The following schemes are known as a channel estimation scheme.
(I) A scheme in which interpolation is once carried out in a symbol direction (time direction) and then, interpolation is carried out in a carrier direction (frequency direction).
(II) A scheme in which interpolation only in the carrier direction (frequency direction) is carried out.
Results of estimation of channel response is largely varied in some cases depending upon the interpolation method and characteristics of a filter used in the interpolation in each of receiving environments having different conditions, such as in terms of AWGN (Additive White Gaussian Noise), multipath and fading.
Therefore, there is known a technique in which a receiving side previously prepares a plurality of interpolation methods and filters suitable for estimated various receiving environments, optimal one of the interpolation methods or filters is selected in accordance with the receiving environments, and it is used for the equalization operation.
For example, Japanese Patent Publication No. 2006-140987 describes a receiver having estimation units of channel responses corresponding to the (I) and (II), respectively, and selecting between the estimation units in accordance with the conditions.
Japanese Patent Publication No. 2006-311385 describes a technique in which in the estimation units of channel response corresponding to the (I), a plurality of filters having different characteristics is prepared as interpolation filters in the carrier direction, and a selection is made between the filters in accordance with the conditions.
However, if a plurality of estimation units of channel response simultaneously operates, power consumption of the receiver becomes large. This tendency becomes high as the number of estimation units of channel response is increased.

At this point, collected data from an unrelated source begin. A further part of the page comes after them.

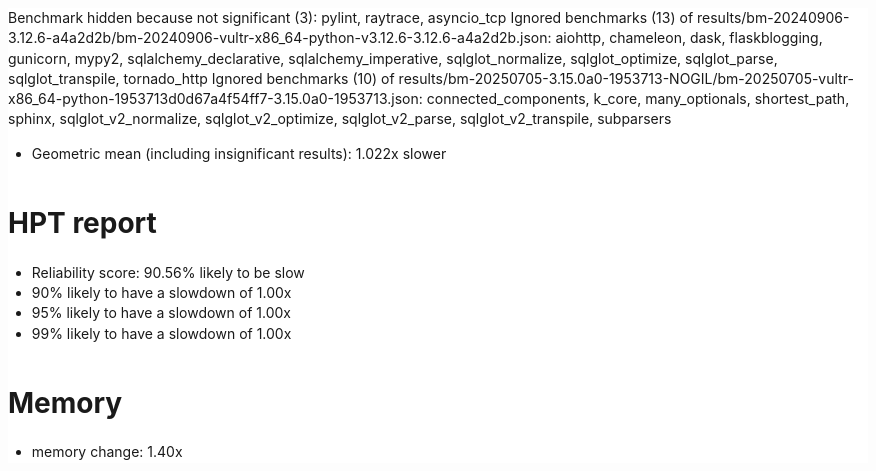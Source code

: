 Benchmark hidden because not significant (3): pylint, raytrace, asyncio_tcp
Ignored benchmarks (13) of results/bm-20240906-3.12.6-a4a2d2b/bm-20240906-vultr-x86_64-python-v3.12.6-3.12.6-a4a2d2b.json: aiohttp, chameleon, dask, flaskblogging, gunicorn, mypy2, sqlalchemy_declarative, sqlalchemy_imperative, sqlglot_normalize, sqlglot_optimize, sqlglot_parse, sqlglot_transpile, tornado_http
Ignored benchmarks (10) of results/bm-20250705-3.15.0a0-1953713-NOGIL/bm-20250705-vultr-x86_64-python-1953713d0d67a4f54ff7-3.15.0a0-1953713.json: connected_components, k_core, many_optionals, shortest_path, sphinx, sqlglot_v2_normalize, sqlglot_v2_optimize, sqlglot_v2_parse, sqlglot_v2_transpile, subparsers

- Geometric mean (including insignificant results): 1.022x slower

# HPT report

- Reliability score: 90.56% likely to be slow
- 90% likely to have a slowdown of 1.00x
- 95% likely to have a slowdown of 1.00x
- 99% likely to have a slowdown of 1.00x

# Memory
- memory change: 1.40x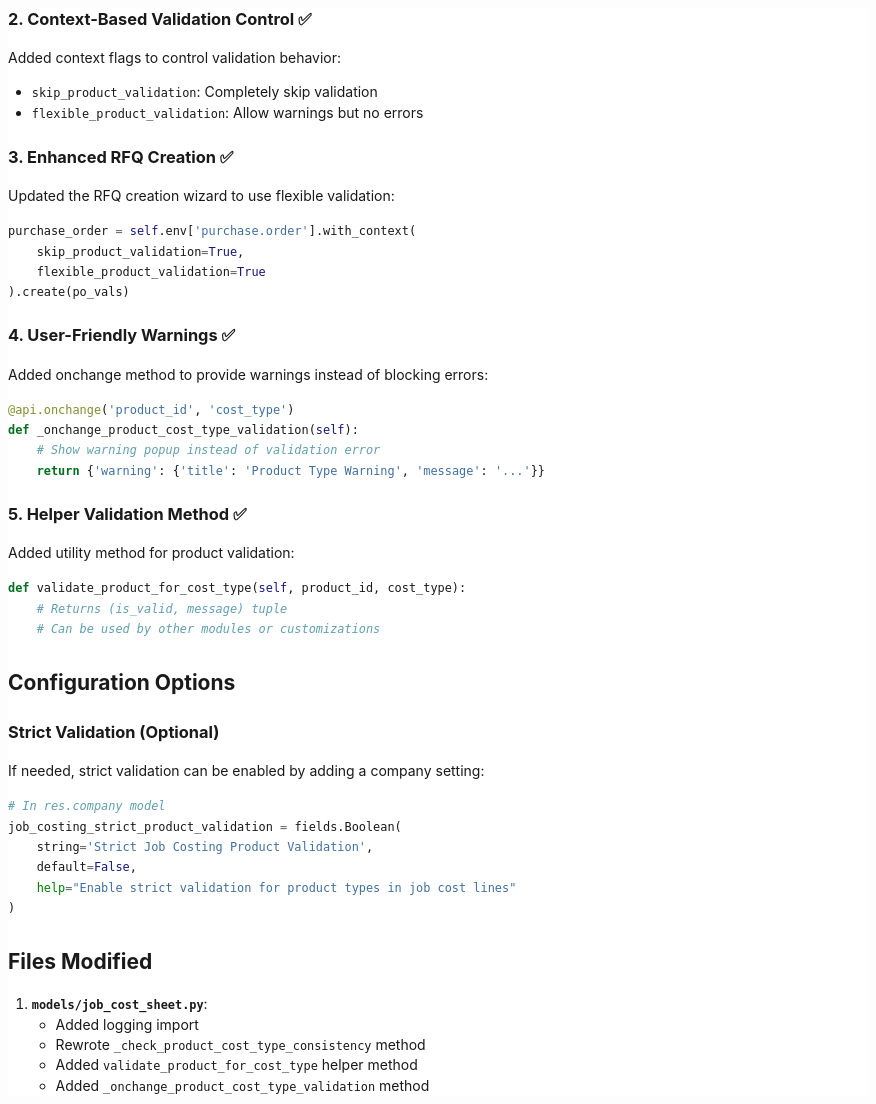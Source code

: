 ### 2. Context-Based Validation Control ✅

Added context flags to control validation behavior:
- `skip_product_validation`: Completely skip validation
- `flexible_product_validation`: Allow warnings but no errors

### 3. Enhanced RFQ Creation ✅

Updated the RFQ creation wizard to use flexible validation:
```python
purchase_order = self.env['purchase.order'].with_context(
    skip_product_validation=True,
    flexible_product_validation=True
).create(po_vals)
```

### 4. User-Friendly Warnings ✅

Added onchange method to provide warnings instead of blocking errors:
```python
@api.onchange('product_id', 'cost_type')
def _onchange_product_cost_type_validation(self):
    # Show warning popup instead of validation error
    return {'warning': {'title': 'Product Type Warning', 'message': '...'}}
```

### 5. Helper Validation Method ✅

Added utility method for product validation:
```python
def validate_product_for_cost_type(self, product_id, cost_type):
    # Returns (is_valid, message) tuple
    # Can be used by other modules or customizations
```

## Configuration Options

### Strict Validation (Optional)
If needed, strict validation can be enabled by adding a company setting:
```python
# In res.company model
job_costing_strict_product_validation = fields.Boolean(
    string='Strict Job Costing Product Validation',
    default=False,
    help="Enable strict validation for product types in job cost lines"
)
```

## Files Modified

1. **`models/job_cost_sheet.py`**:
   - Added logging import
   - Rewrote `_check_product_cost_type_consistency` method
   - Added `validate_product_for_cost_type` helper method
   - Added `_onchange_product_cost_type_validation` method
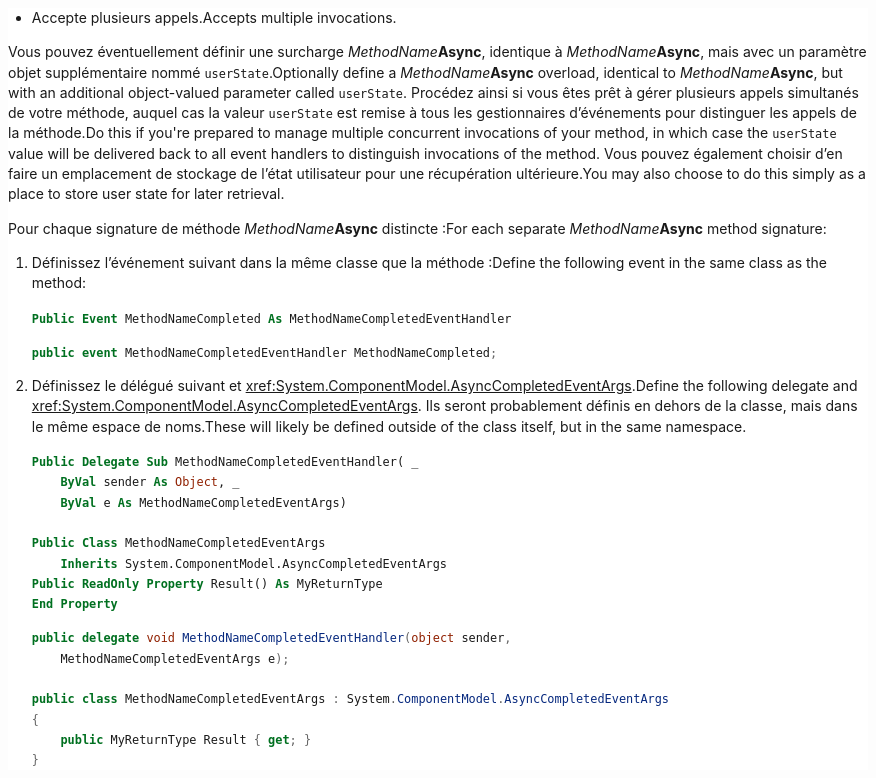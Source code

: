 - <span data-ttu-id="635fc-130">Accepte plusieurs appels.</span><span class="sxs-lookup"><span data-stu-id="635fc-130">Accepts multiple invocations.</span></span>  
  
 <span data-ttu-id="635fc-131">Vous pouvez éventuellement définir une surcharge _MethodName_**Async**, identique à _MethodName_**Async**, mais avec un paramètre objet supplémentaire nommé `userState`.</span><span class="sxs-lookup"><span data-stu-id="635fc-131">Optionally define a _MethodName_**Async** overload, identical to _MethodName_**Async**, but with an additional object-valued parameter called `userState`.</span></span> <span data-ttu-id="635fc-132">Procédez ainsi si vous êtes prêt à gérer plusieurs appels simultanés de votre méthode, auquel cas la valeur `userState` est remise à tous les gestionnaires d’événements pour distinguer les appels de la méthode.</span><span class="sxs-lookup"><span data-stu-id="635fc-132">Do this if you're prepared to manage multiple concurrent invocations of your method, in which case the `userState` value will be delivered back to all event handlers to distinguish invocations of the method.</span></span> <span data-ttu-id="635fc-133">Vous pouvez également choisir d’en faire un emplacement de stockage de l’état utilisateur pour une récupération ultérieure.</span><span class="sxs-lookup"><span data-stu-id="635fc-133">You may also choose to do this simply as a place to store user state for later retrieval.</span></span>  
  
 <span data-ttu-id="635fc-134">Pour chaque signature de méthode _MethodName_**Async** distincte :</span><span class="sxs-lookup"><span data-stu-id="635fc-134">For each separate _MethodName_**Async** method signature:</span></span>  
  
1. <span data-ttu-id="635fc-135">Définissez l’événement suivant dans la même classe que la méthode :</span><span class="sxs-lookup"><span data-stu-id="635fc-135">Define the following event in the same class as the method:</span></span>  
  
    ```vb  
    Public Event MethodNameCompleted As MethodNameCompletedEventHandler  
    ```  
  
    ```csharp  
    public event MethodNameCompletedEventHandler MethodNameCompleted;  
    ```  
  
2. <span data-ttu-id="635fc-136">Définissez le délégué suivant et <xref:System.ComponentModel.AsyncCompletedEventArgs>.</span><span class="sxs-lookup"><span data-stu-id="635fc-136">Define the following delegate and <xref:System.ComponentModel.AsyncCompletedEventArgs>.</span></span> <span data-ttu-id="635fc-137">Ils seront probablement définis en dehors de la classe, mais dans le même espace de noms.</span><span class="sxs-lookup"><span data-stu-id="635fc-137">These will likely be defined outside of the class itself, but in the same namespace.</span></span>  
  
    ```vb  
    Public Delegate Sub MethodNameCompletedEventHandler( _  
        ByVal sender As Object, _  
        ByVal e As MethodNameCompletedEventArgs)  
  
    Public Class MethodNameCompletedEventArgs  
        Inherits System.ComponentModel.AsyncCompletedEventArgs  
    Public ReadOnly Property Result() As MyReturnType  
    End Property  
    ```  
  
    ```csharp  
    public delegate void MethodNameCompletedEventHandler(object sender,   
        MethodNameCompletedEventArgs e);  
  
    public class MethodNameCompletedEventArgs : System.ComponentModel.AsyncCompletedEventArgs  
    {  
        public MyReturnType Result { get; }  
    }  
    ```  
  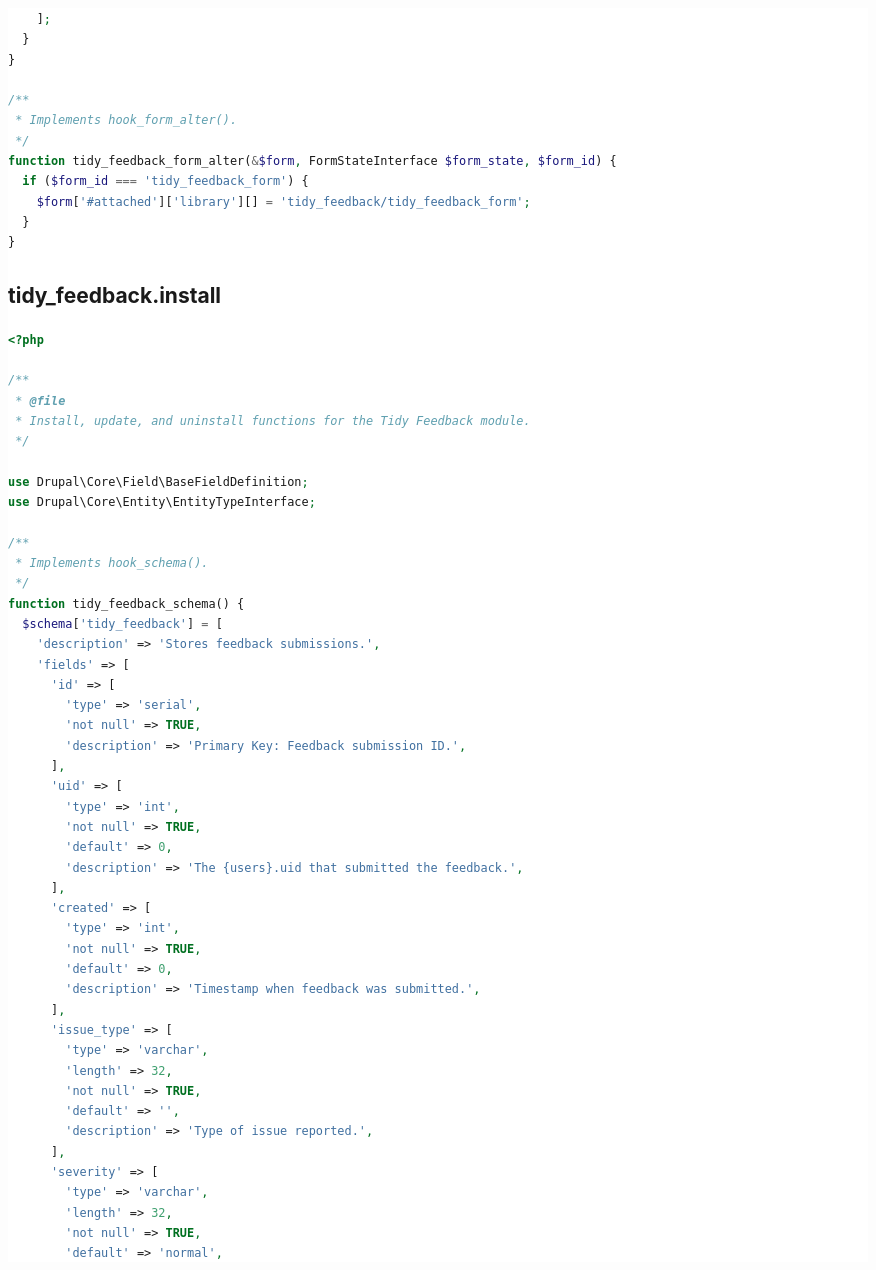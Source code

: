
 ```php
    ];
  }
}

/**
 * Implements hook_form_alter().
 */
function tidy_feedback_form_alter(&$form, FormStateInterface $form_state, $form_id) {
  if ($form_id === 'tidy_feedback_form') {
    $form['#attached']['library'][] = 'tidy_feedback/tidy_feedback_form';
  }
}
```

## tidy_feedback.install
```php
<?php

/**
 * @file
 * Install, update, and uninstall functions for the Tidy Feedback module.
 */

use Drupal\Core\Field\BaseFieldDefinition;
use Drupal\Core\Entity\EntityTypeInterface;

/**
 * Implements hook_schema().
 */
function tidy_feedback_schema() {
  $schema['tidy_feedback'] = [
    'description' => 'Stores feedback submissions.',
    'fields' => [
      'id' => [
        'type' => 'serial',
        'not null' => TRUE,
        'description' => 'Primary Key: Feedback submission ID.',
      ],
      'uid' => [
        'type' => 'int',
        'not null' => TRUE,
        'default' => 0,
        'description' => 'The {users}.uid that submitted the feedback.',
      ],
      'created' => [
        'type' => 'int',
        'not null' => TRUE,
        'default' => 0,
        'description' => 'Timestamp when feedback was submitted.',
      ],
      'issue_type' => [
        'type' => 'varchar',
        'length' => 32,
        'not null' => TRUE,
        'default' => '',
        'description' => 'Type of issue reported.',
      ],
      'severity' => [
        'type' => 'varchar',
        'length' => 32,
        'not null' => TRUE,
        'default' => 'normal',
```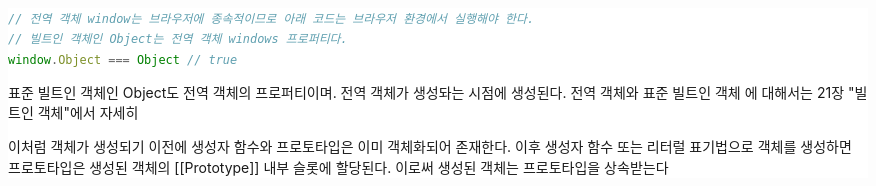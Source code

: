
 ```js
// 전역 객체 window는 브라우저에 종속적이므로 아래 코드는 브라우저 환경에서 실행해야 한다.
// 빌트인 객체인 Object는 전역 객체 windows 프로퍼티다.
window.Object === Object // true
```

표준 빌트인 객체인 Object도 전역 객체의 프로퍼티이며.
전역 객체가 생성돠는 시점에 생성된다. 전역 객체와 표준 빌트인 객체
에 대해서는 21장 "빌트인 객체"에서 자세히

이처럼 객체가 생성되기 이전에 생성자 함수와 프로토타입은 이미 객체화되어 존재한다.
이후 생성자 함수 또는 리터럴 표기법으로 객체를 생성하면
프로토타입은 생성된 객체의 \[\[Prototype]] 내부 슬롯에 할당된다.
이로써 생성된 객체는 프로토타입을 상속받는다
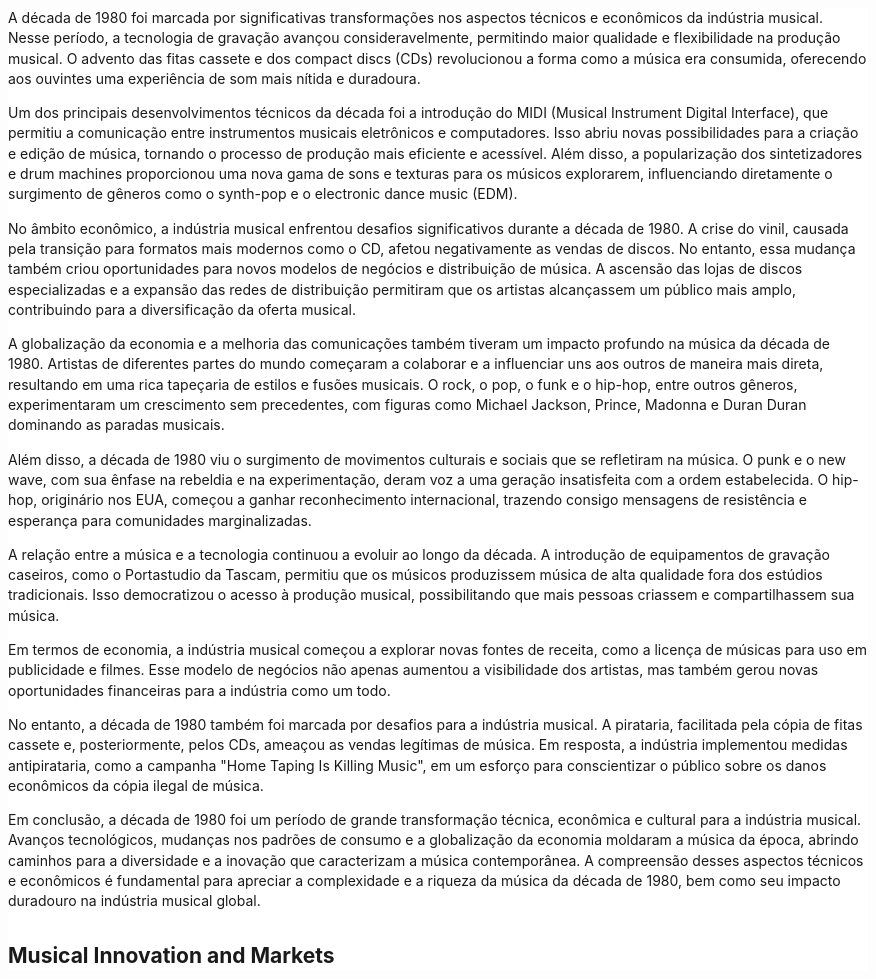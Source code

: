 A década de 1980 foi marcada por significativas transformações nos aspectos técnicos e econômicos da indústria musical. Nesse período, a tecnologia de gravação avançou consideravelmente, permitindo maior qualidade e flexibilidade na produção musical. O advento das fitas cassete e dos compact discs (CDs) revolucionou a forma como a música era consumida, oferecendo aos ouvintes uma experiência de som mais nítida e duradoura.

Um dos principais desenvolvimentos técnicos da década foi a introdução do MIDI (Musical Instrument Digital Interface), que permitiu a comunicação entre instrumentos musicais eletrônicos e computadores. Isso abriu novas possibilidades para a criação e edição de música, tornando o processo de produção mais eficiente e acessível. Além disso, a popularização dos sintetizadores e drum machines proporcionou uma nova gama de sons e texturas para os músicos explorarem, influenciando diretamente o surgimento de gêneros como o synth-pop e o electronic dance music (EDM).

No âmbito econômico, a indústria musical enfrentou desafios significativos durante a década de 1980. A crise do vinil, causada pela transição para formatos mais modernos como o CD, afetou negativamente as vendas de discos. No entanto, essa mudança também criou oportunidades para novos modelos de negócios e distribuição de música. A ascensão das lojas de discos especializadas e a expansão das redes de distribuição permitiram que os artistas alcançassem um público mais amplo, contribuindo para a diversificação da oferta musical.

A globalização da economia e a melhoria das comunicações também tiveram um impacto profundo na música da década de 1980. Artistas de diferentes partes do mundo começaram a colaborar e a influenciar uns aos outros de maneira mais direta, resultando em uma rica tapeçaria de estilos e fusões musicais. O rock, o pop, o funk e o hip-hop, entre outros gêneros, experimentaram um crescimento sem precedentes, com figuras como Michael Jackson, Prince, Madonna e Duran Duran dominando as paradas musicais.

Além disso, a década de 1980 viu o surgimento de movimentos culturais e sociais que se refletiram na música. O punk e o new wave, com sua ênfase na rebeldia e na experimentação, deram voz a uma geração insatisfeita com a ordem estabelecida. O hip-hop, originário nos EUA, começou a ganhar reconhecimento internacional, trazendo consigo mensagens de resistência e esperança para comunidades marginalizadas.

A relação entre a música e a tecnologia continuou a evoluir ao longo da década. A introdução de equipamentos de gravação caseiros, como o Portastudio da Tascam, permitiu que os músicos produzissem música de alta qualidade fora dos estúdios tradicionais. Isso democratizou o acesso à produção musical, possibilitando que mais pessoas criassem e compartilhassem sua música.

Em termos de economia, a indústria musical começou a explorar novas fontes de receita, como a licença de músicas para uso em publicidade e filmes. Esse modelo de negócios não apenas aumentou a visibilidade dos artistas, mas também gerou novas oportunidades financeiras para a indústria como um todo.

No entanto, a década de 1980 também foi marcada por desafios para a indústria musical. A pirataria, facilitada pela cópia de fitas cassete e, posteriormente, pelos CDs, ameaçou as vendas legítimas de música. Em resposta, a indústria implementou medidas antipirataria, como a campanha "Home Taping Is Killing Music", em um esforço para conscientizar o público sobre os danos econômicos da cópia ilegal de música.

Em conclusão, a década de 1980 foi um período de grande transformação técnica, econômica e cultural para a indústria musical. Avanços tecnológicos, mudanças nos padrões de consumo e a globalização da economia moldaram a música da época, abrindo caminhos para a diversidade e a inovação que caracterizam a música contemporânea. A compreensão desses aspectos técnicos e econômicos é fundamental para apreciar a complexidade e a riqueza da música da década de 1980, bem como seu impacto duradouro na indústria musical global.

## Musical Innovation and Markets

This tendency reduces duration of a battery when the receiver is used in a portable receiver.

SUMMARY

In a receiver capable of estimating channel response using a plurality of schemes, it is an object of the present invention to reduce power consumption while keeping the receiver performance.
A receiver for receiving a signal transmitted through a transmission channel according to embodiments of the present invention includes an equalizer and a first quality calculator that obtains a first quality value of the received signal. The equalizer includes a first channel estimation unit that estimates a first channel response of the transmission channel from the received signal using a first estimation scheme, and a second channel estimation unit that estimates a second channel response of the transmission channel from the received signal using the second estimation scheme. The equalizer equalizes the received signal using the first or second channel response and outputs the equalized signal. A portion of the second channel estimation unit halts depending on the first quality value.
According to this, since a portion of the second channel estimation unit halts depending on the quality value of the received signal, it is possible to stop the second channel estimation unit only when it is unnecessary to operate the second channel estimation unit, power consumption can be reduced while keeping the receiver performance.
A receiving method for receiving a signal transmitted through a transmission channel according to the embodiments of the present invention includes the steps of: estimating a first channel response of the transmission channel from the received signal using a first estimation scheme, estimating a second channel response of the transmission channel from the received signal using a second estimation scheme, equalizing the received signal using the first or second channel response, obtaining a quality value of the received signal, and halting a portion of operation for estimating the second channel response depending on the quality value.
According to the embodiments of the present invention, it is possible to inexpensively reduce the power consumption while keeping the receiver performance.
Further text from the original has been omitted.